Perkembangan IPTEK dewasa ini memang menjadi suatu bukti kemajuan manusia di setiap zamannya. Kemajuan ini ditandai dengan fungsinya yang semakin mempermudah manusia dalam setiap pekerjaan terutama dalam akses komunikasi dan informasi. Salah satu yang menjadi sorotan utama yang dianggap cukup menimbulkan polemik dalam pandangan Islam adalah ‘gadget’. ‘Gadget merupakan alat elektronik yang mempunyai fungsi khusus dan lebih praktis. Dalam perkembangannya, alat ini mengalami kemajuan yang begitu canggih dengan berbagai fungsi yang ditawarkan menjadikan semakin pesatnya pengguna dari berbagai kalangan. Dewasa ini hampir semua orang sudah mempunyai gadget bahkan dari kalangan anak kecil sekalipun sudah pandai menggunakan gadget. Tak dapat dipungkiri, mereka yang sudah akrab dengan gadget, mereka tidak akan pernah lepas sekalipun dalam hidupnya dari gadget bahkan ada yang berambisi bahwa mereka tidak bisa hidup tanpa gadget. Dapat dikatakan bahwa ketergantungan ini benar-benar sudah sampai pada tingkat akut. Dalam hal ini, Islam mencoba mengatur segala aspek kehidupan manusia termasuk dalam perkembangan teknologi modern ini. Secara khusus penulis bahas dalam hal gadget karena sebagai permasalahan yang paling pelik dianggap telah mengancam spiritual manusia.

Tak dapat dinafikan bahwa teknologi dalam perkembangan sains memiliki peran yang sangat penting terhadap pembangunan dan kesejahteraan manusia. Namun, apa jadinya jika manusia sudah beralih pada kesibukan yang berbeda dimana mereka sudah tidak lagi menghiraukan aspek nilai-nilai agama. Berapakah dari mereka yang menghabiskan waktu dengan gadget mereka tanpa pemanfaatn yang benar? Jika memang telah mengundang kemudharatan dan menyebabkan krisis spiritual terhadap alat ini, lalu bagaimana kah Islam merespon problema terhadap isu ini? Apakah Islam harus meninggalkan modernitas dan menunjukkan bahwa agama itu memang benar-benar terbelakang? Jika benar adanya, tentu menjadi anggapan bahwa Islam sebagai agama yang membunuh hasil ide atau kreasi manusia sebagai makhluk yang dianugerahi akal oleh Tuhan. Dalam pandangan demikian, agama dalam hubungannya dengan sains seakan-akan saling bertolak belakang.
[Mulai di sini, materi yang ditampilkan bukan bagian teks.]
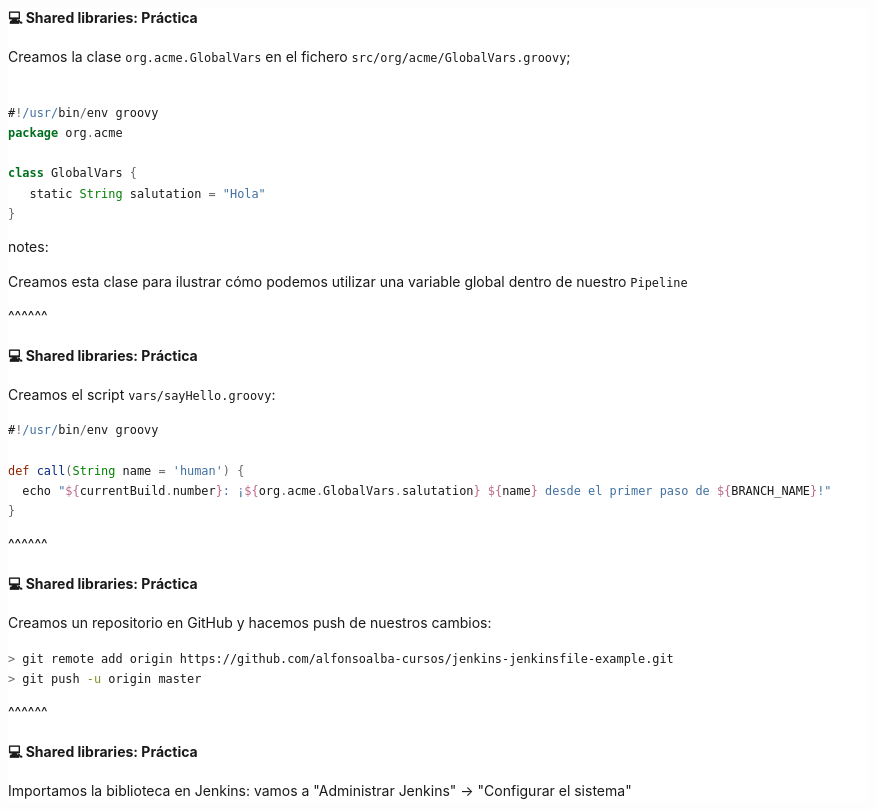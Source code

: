 #### 💻️ Shared libraries: Práctica 
 
Creamos la clase `org.acme.GlobalVars` en el fichero `src/org/acme/GlobalVars.groovy`;

```groovy 
  
#!/usr/bin/env groovy
package org.acme

class GlobalVars {
   static String salutation = "Hola"
}
```

notes:

Creamos esta clase para ilustrar cómo podemos utilizar una variable global dentro de nuestro `Pipeline`

^^^^^^

#### 💻️ Shared libraries: Práctica 
 
Creamos el script `vars/sayHello.groovy`:

```groovy
#!/usr/bin/env groovy

def call(String name = 'human') {
  echo "${currentBuild.number}: ¡${org.acme.GlobalVars.salutation} ${name} desde el primer paso de ${BRANCH_NAME}!"
}
```

^^^^^^

#### 💻️ Shared libraries: Práctica 

Creamos un repositorio en GitHub y hacemos push de nuestros cambios:

```bash
> git remote add origin https://github.com/alfonsoalba-cursos/jenkins-jenkinsfile-example.git
> git push -u origin master 
```

^^^^^^

#### 💻️ Shared libraries: Práctica 

Importamos la biblioteca en Jenkins: vamos a "Administrar Jenkins" -> "Configurar el sistema"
Problema ini menuntut adanya penyelesaian bagaimana akhirnya Islam bukanlah sebagai agama yang tidak mengedepankan keilmuan. Bukankah Allah SWT telah meninggikan derajat manusia yang berilmu dan menyeru manusia untuk menggunakan akal dan pikiran? Maka tidaklah syak segala hal yang berhubungan dengan keilmuan akhirnya dapat menghilangkan spiritualitas manusia akibat adanya penggunaan yang menyimpang. Selama ini, mereka yang ketergantungan dan menyibukkan diri dengan gadget mulai melupakan kedudukannya sebagai hamba Allah dengan tidak menempatan penggunaan pada hal yang semestinya, seperti pemanfaatan internet sebagai ajang media penipuan, pornografi, dll. Tentu hal ini mengakibatkan pola perubahan pula pada inteksi sosial (hubungan horisontal). Jika hubungan horisontal sudah semakin mengikis spiritualitas, bagaimana mungkin dengan hubungan vertikal kepada Tuhan tentu akan menjadi semakin kritis.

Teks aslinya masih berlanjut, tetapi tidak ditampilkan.